Due to concerns for KS with pulmonary involvement, flexible bronchoscopy was performed, which revealed candidiasis in the hypopharynx. Multiple non-obstructing submucosal erythematous patches were noted throughout the tracheobronchial tree, most prominently in the right lower lobe (RLL) (Fig. 3). An endobronchial biopsy of a lesion in the bronchus intermedius and three transbronchial biopsies of a lesion in the RLL were obtained. Bronchial washes of the RLL were negative for malignant cells; however, histopathology of transbronchial and endobronchial biopsies showed interstitial spindle cell proliferation and positive staining for HHV-8, consistent with PKS. Furthermore, a punch biopsy of an abdominal skin lesion also stained positive for HHV-8, supporting the diagnosis of KS. Staining for AFB and fungi yielded negative results and adenosine deaminase level on pleural effusion was within normal ranges. The patient was counseled on his diagnoses and discharged on HIV-AIDS medications with plans for outpatient follow-up with the oncology clinic for the initiation of chemotherapy. Unfortunately, the patient was lost to follow-up and his phone remains unanswered.
Click for large image | Figure 3. Bronchoscopy images showing scattered erythematous endobronchial lesions and candidiasis in the hypopharynx (arrows). |
Case 2
A 43-year-old male with a history of cocaine use, HIV/AIDS, and medication non-compliance was referred to the ED from an infectious disease (ID) clinic due to concerns for an opportunistic infection.

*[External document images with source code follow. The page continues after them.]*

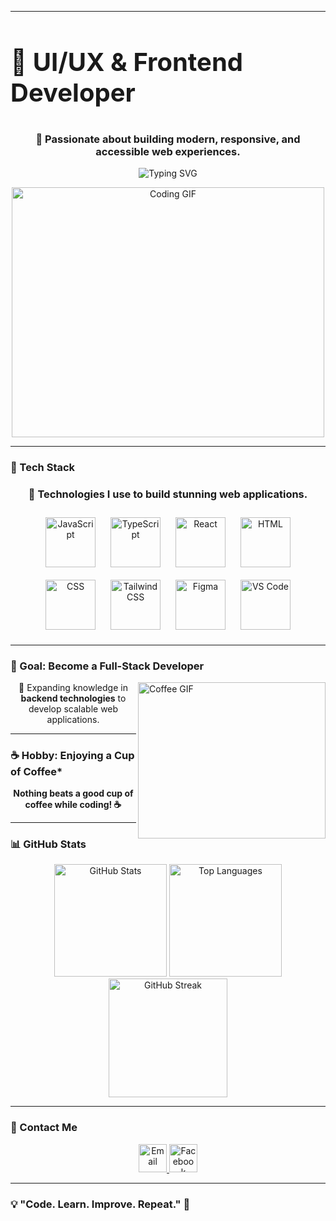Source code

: 

---
<h3 style="font-size: 40px; border-bottom: none;">🎨 UI/UX & Frontend Developer</h3>

<h3 align="center">🚀 Passionate about building <strong>modern, responsive, and accessible</strong> web experiences.</h3>


<div align="center">
  <img src="https://readme-typing-svg.demolab.com?font=Fira+Code&weight=600&size=32&duration=4000&pause=1000&color=36BCF7&center=true&width=700&lines=Coffee+Lover+%E2%98%95;Frontend+Enthusiast+%F0%9F%8C%90;Always+Learning+%F0%9F%92%AA" alt="Typing SVG" />
</div>

<p align="center">
  <img src="https://media1.giphy.com/media/ex5WFJM3hioHAIu5Vy/giphy.gif"  width="500" height="400" alt="Coding GIF" />
</p>

---
<h3 style="border-bottom: none">🚀 Tech Stack </h3>

<h3 align="center">🔹 Technologies I use to build stunning web applications.</h3>
<p align="center" style="margin: 10px;">
  <img src="https://cdn.jsdelivr.net/gh/devicons/devicon/icons/javascript/javascript-original.svg" height="80" alt="JavaScript" style="margin: 10px;" />
  <img src="https://cdn.jsdelivr.net/gh/devicons/devicon/icons/typescript/typescript-original.svg" height="80" alt="TypeScript" style="margin: 10px;" />
  <img src="https://cdn.jsdelivr.net/gh/devicons/devicon/icons/react/react-original.svg" height="80" alt="React" style="margin: 10px;" />
  <img src="https://cdn.jsdelivr.net/gh/devicons/devicon/icons/html5/html5-original.svg" height="80" alt="HTML" style="margin: 10px;" />
  <img src="https://cdn.jsdelivr.net/gh/devicons/devicon/icons/css3/css3-original.svg" height="80" alt="CSS" style="margin: 10px;" />
  <img src="https://www.svgrepo.com/show/374118/tailwind.svg" height="80" alt="Tailwind CSS" style="margin: 10px;" />
  <img src="https://cdn.jsdelivr.net/gh/devicons/devicon/icons/figma/figma-original.svg" height="80" alt="Figma" style="margin: 10px;" />
  <img src="https://cdn.jsdelivr.net/gh/devicons/devicon/icons/vscode/vscode-original.svg" height="80" alt="VS Code" style="margin: 10px;" />
</p>


---


<h3 style="border-bottom: none">🎯 Goal: Become a Full-Stack Developer</h3>
<img src="https://media0.giphy.com/media/pzryvxGeykOxeC0fWb/giphy.gif" align="right" width="300" height="250" alt="Coffee GIF" />

<p align="center">🔹 Expanding knowledge in <strong>backend technologies</strong> to develop scalable web applications.</p>
 
 

---
<h3 style="border-bottom: none">☕ Hobby: Enjoying a Cup of Coffee*</h3>
<p align="center">
 <span style="display: flex; align-items: center;"><strong>Nothing beats a good cup of coffee while coding! ☕</strong></span>
</p>



---


<h3 style="border-bottom: none">📊 GitHub Stats</h3>
<p align="center">
  <img src="https://github-readme-stats.vercel.app/api?username=duchoang2407&show_icons=true&theme=radical&count_private=true&hide_border=true" height="180" alt="GitHub Stats" />
  <img src="https://github-readme-stats.vercel.app/api/top-langs?username=duchoang2407&layout=compact&theme=radical&hide_border=true" height="180" alt="Top Languages" />
  <img src="https://github-readme-streak-stats.herokuapp.com/?user=duchoang2407&theme=radical&hide_border=true" height="190" alt="GitHub Streak" />
</p>

---
<h3 style="border-bottom: none">💌 Contact Me </h3> 
<p align="center">
  <a href="mailto:meme91men@gmail.com">
    <img src="https://img.shields.io/badge/Gmail-D14836?style=for-the-badge&logo=gmail&logoColor=white" height="45" alt="Email" />
  </a>
  <a href="https://www.facebook.com/profile.php?id=100081094806494">
    <img src="https://img.shields.io/badge/Facebook-1877F2?style=for-the-badge&logo=facebook&logoColor=white" height="45" alt="Facebook" />
  </a>
</p>

---
<h3 style="border-bottom: none">💡 "Code. Learn. Improve. Repeat." 🚀 </h3> 

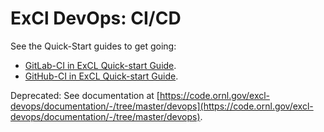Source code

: # ExCl DevOps: CI/CD

See the Quick-Start guides to get going:
- [GitLab-CI in ExCL Quick-start Guide](/quick-start-guides/gitlab-ci.md).
- [GitHub-CI in ExCL Quick-start Guide](/quick-start-guides/github-ci.md).

Deprecated: See documentation at [https://code.ornl.gov/excl-devops/documentation/-/tree/master/devops](https://code.ornl.gov/excl-devops/documentation/-/tree/master/devops).
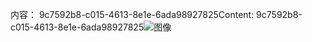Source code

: <span data-ttu-id="e112e-101">内容： 9c7592b8-c015-4613-8e1e-6ada98927825</span><span class="sxs-lookup"><span data-stu-id="e112e-101">Content: 9c7592b8-c015-4613-8e1e-6ada98927825</span></span>![图像](a9570907-4de0-4938-927c-e6e71a465c0c.png)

Two months prior to this presentation, the patient was seen in the ID to re-establish care and resume ART. At that time, his CD4 count was 47 cells/mm3 with an HIV viral load of three million copies/mL. ART was resumed, along with azithromycin and trimethoprim-sulfamethoxazole as prophylaxis for opportunistic infections. When seen in the ID clinic for routine follow-up, the patient reported dyspnea on exertion and a dry cough of 2 months’ duration. He also complained of persistent fatigue, watery diarrhea, and intermittent episodes of hemoptysis. He denied having fever, chills, night sweats, chest pain, palpitations, melena, hematochezia, or recent sick contact. A chest X-ray showed bilateral infiltrative changes with associated nodularity and a small right-sided pleural effusion.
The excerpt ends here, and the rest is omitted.